Excerpted data:
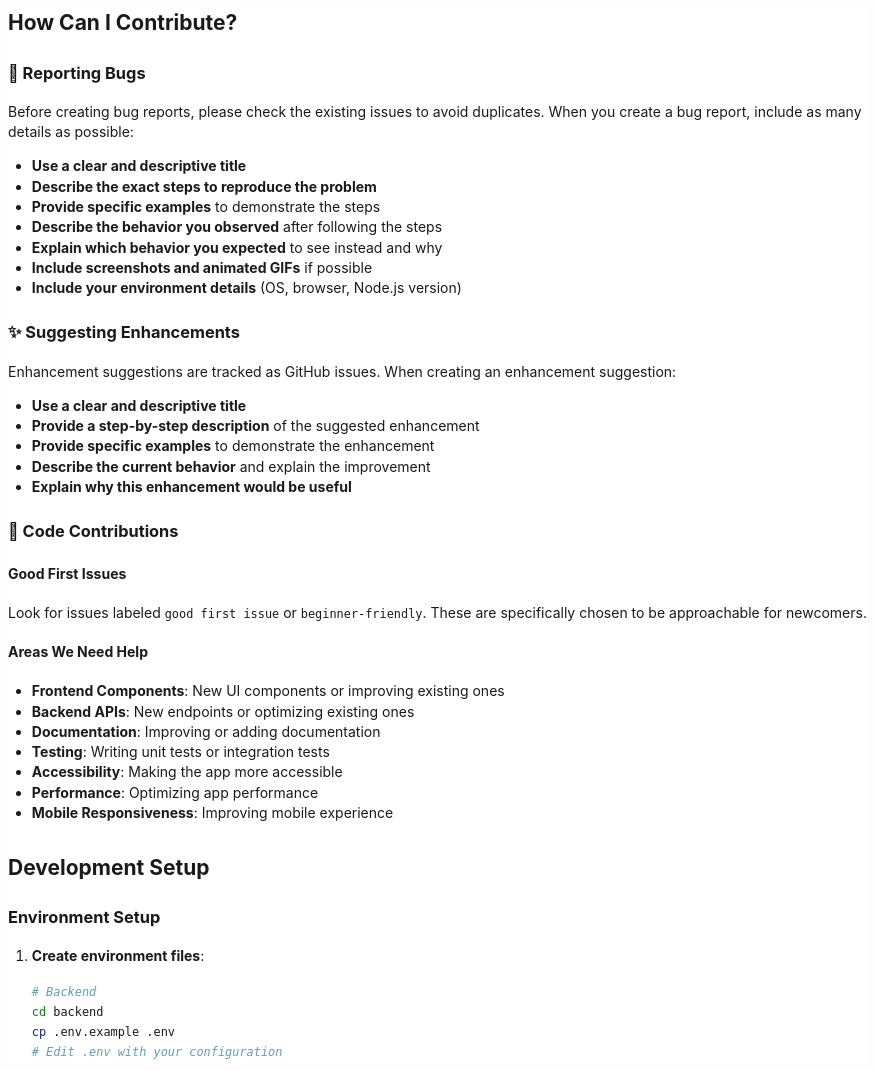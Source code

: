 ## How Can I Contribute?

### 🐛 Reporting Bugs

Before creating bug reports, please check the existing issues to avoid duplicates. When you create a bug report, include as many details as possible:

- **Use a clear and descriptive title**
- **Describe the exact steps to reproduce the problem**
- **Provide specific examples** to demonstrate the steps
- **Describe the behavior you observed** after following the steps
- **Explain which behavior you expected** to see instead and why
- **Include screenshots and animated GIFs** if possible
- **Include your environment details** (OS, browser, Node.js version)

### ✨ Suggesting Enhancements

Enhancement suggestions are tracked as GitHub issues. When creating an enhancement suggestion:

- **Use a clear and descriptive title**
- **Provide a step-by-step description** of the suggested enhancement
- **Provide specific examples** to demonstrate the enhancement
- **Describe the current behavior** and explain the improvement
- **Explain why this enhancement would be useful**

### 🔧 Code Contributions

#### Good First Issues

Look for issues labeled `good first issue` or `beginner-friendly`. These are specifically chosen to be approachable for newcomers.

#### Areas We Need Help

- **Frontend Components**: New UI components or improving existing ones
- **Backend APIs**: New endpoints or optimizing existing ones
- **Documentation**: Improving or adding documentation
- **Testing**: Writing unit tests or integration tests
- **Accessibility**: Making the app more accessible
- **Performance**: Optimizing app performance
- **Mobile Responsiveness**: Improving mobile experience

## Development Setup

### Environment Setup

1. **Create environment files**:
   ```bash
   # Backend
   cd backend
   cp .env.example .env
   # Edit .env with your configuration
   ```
* * *
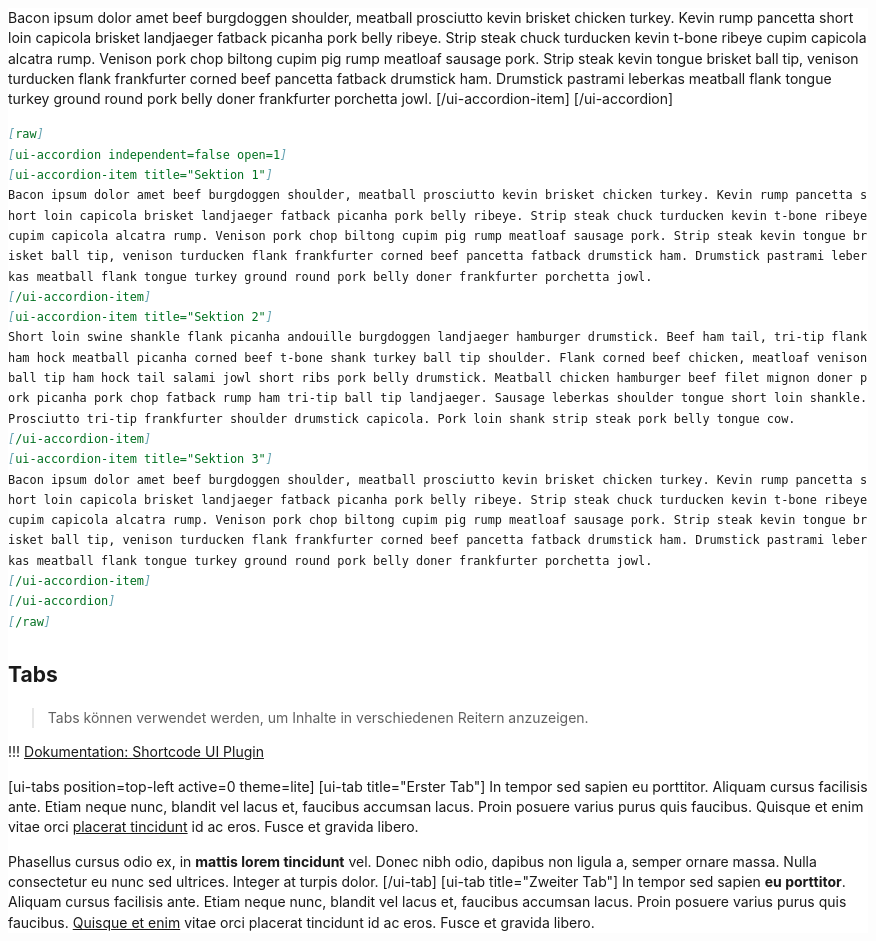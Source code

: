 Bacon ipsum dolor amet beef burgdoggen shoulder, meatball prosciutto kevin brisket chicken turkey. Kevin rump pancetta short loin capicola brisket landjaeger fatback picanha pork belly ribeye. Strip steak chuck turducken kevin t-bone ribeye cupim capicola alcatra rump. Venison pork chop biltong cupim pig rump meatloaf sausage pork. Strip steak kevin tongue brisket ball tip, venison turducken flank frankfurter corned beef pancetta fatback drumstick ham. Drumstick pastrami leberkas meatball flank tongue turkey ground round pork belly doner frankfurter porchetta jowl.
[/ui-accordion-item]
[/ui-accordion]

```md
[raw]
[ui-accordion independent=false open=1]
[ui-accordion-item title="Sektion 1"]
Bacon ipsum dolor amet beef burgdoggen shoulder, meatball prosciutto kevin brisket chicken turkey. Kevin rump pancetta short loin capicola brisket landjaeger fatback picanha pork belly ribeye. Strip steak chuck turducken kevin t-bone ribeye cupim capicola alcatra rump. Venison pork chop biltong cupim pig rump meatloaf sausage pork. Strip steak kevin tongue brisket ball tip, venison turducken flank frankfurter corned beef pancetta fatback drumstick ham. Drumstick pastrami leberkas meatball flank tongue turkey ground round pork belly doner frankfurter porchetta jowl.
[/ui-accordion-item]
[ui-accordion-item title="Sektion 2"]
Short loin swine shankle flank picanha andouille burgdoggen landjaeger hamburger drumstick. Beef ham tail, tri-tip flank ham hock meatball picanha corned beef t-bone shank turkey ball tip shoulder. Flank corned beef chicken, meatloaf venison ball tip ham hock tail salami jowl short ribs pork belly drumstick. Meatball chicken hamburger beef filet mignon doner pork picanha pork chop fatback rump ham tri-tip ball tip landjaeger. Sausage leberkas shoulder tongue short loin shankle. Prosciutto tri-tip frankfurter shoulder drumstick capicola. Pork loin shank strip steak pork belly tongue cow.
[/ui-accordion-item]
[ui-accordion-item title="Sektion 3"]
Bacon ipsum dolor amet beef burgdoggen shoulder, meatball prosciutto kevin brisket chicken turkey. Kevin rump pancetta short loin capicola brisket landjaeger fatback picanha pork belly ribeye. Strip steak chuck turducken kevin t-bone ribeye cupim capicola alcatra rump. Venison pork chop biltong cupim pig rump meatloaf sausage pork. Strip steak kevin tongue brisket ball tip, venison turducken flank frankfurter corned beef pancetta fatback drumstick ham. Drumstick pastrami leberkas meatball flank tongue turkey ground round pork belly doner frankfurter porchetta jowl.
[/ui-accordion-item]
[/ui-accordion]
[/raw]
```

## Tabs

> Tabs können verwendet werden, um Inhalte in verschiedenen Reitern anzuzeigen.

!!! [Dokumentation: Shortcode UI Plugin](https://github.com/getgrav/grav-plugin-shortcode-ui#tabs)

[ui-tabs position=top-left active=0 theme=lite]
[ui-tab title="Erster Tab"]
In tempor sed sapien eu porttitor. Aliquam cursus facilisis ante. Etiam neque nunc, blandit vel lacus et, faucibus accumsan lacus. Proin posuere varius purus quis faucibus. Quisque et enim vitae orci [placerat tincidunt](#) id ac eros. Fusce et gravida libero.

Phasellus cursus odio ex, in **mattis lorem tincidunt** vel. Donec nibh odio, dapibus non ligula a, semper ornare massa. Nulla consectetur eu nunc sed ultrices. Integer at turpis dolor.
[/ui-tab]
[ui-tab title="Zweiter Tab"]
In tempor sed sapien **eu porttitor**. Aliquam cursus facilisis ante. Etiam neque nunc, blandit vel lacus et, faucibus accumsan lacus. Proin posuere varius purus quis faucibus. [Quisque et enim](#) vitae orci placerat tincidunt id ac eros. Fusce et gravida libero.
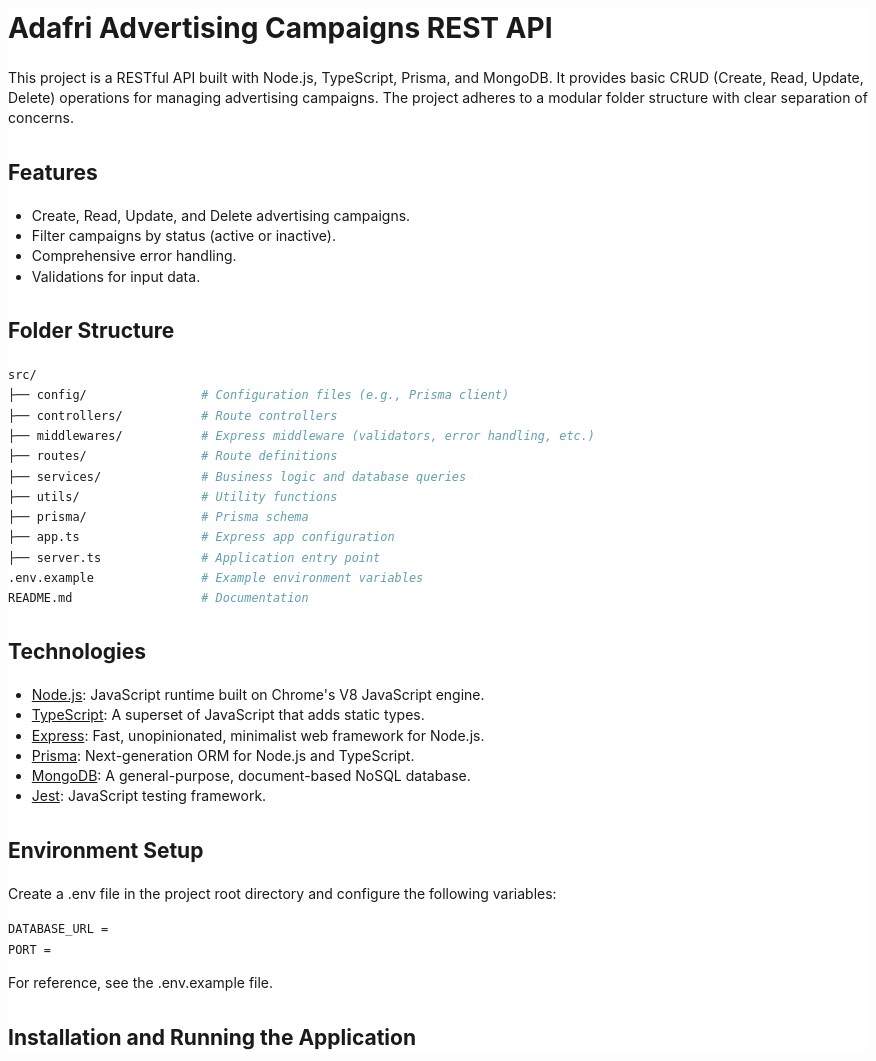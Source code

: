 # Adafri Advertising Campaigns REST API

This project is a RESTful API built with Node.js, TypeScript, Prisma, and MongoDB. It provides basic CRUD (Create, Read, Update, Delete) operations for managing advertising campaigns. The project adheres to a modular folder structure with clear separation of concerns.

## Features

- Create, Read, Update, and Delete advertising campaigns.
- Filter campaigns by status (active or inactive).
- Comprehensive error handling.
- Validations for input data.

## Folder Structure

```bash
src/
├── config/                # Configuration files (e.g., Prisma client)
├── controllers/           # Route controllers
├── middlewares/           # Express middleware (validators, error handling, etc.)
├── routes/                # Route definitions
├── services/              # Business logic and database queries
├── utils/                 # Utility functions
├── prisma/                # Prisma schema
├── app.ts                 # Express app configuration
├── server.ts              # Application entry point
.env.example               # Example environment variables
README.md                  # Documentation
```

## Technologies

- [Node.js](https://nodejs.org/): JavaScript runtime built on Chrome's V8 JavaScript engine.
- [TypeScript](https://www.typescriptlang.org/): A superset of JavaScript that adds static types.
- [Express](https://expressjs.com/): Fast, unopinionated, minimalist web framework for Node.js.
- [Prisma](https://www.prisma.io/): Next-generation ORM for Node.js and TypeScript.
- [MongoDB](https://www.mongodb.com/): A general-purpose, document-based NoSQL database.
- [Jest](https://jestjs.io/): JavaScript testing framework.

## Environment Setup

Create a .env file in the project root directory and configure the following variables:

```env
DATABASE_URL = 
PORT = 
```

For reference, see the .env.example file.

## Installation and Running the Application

What is expected: Read through the entries above and copy each line that has the string "with" in it.

Output for this exercise:
   # Edit .env with your configuration
This project is a RESTful API built with Node.js, TypeScript, Prisma, and MongoDB. It provides basic CRUD (Create, Read, Update, Delete) operations for managing advertising campaigns. The project adheres to a modular folder structure with clear separation of concerns.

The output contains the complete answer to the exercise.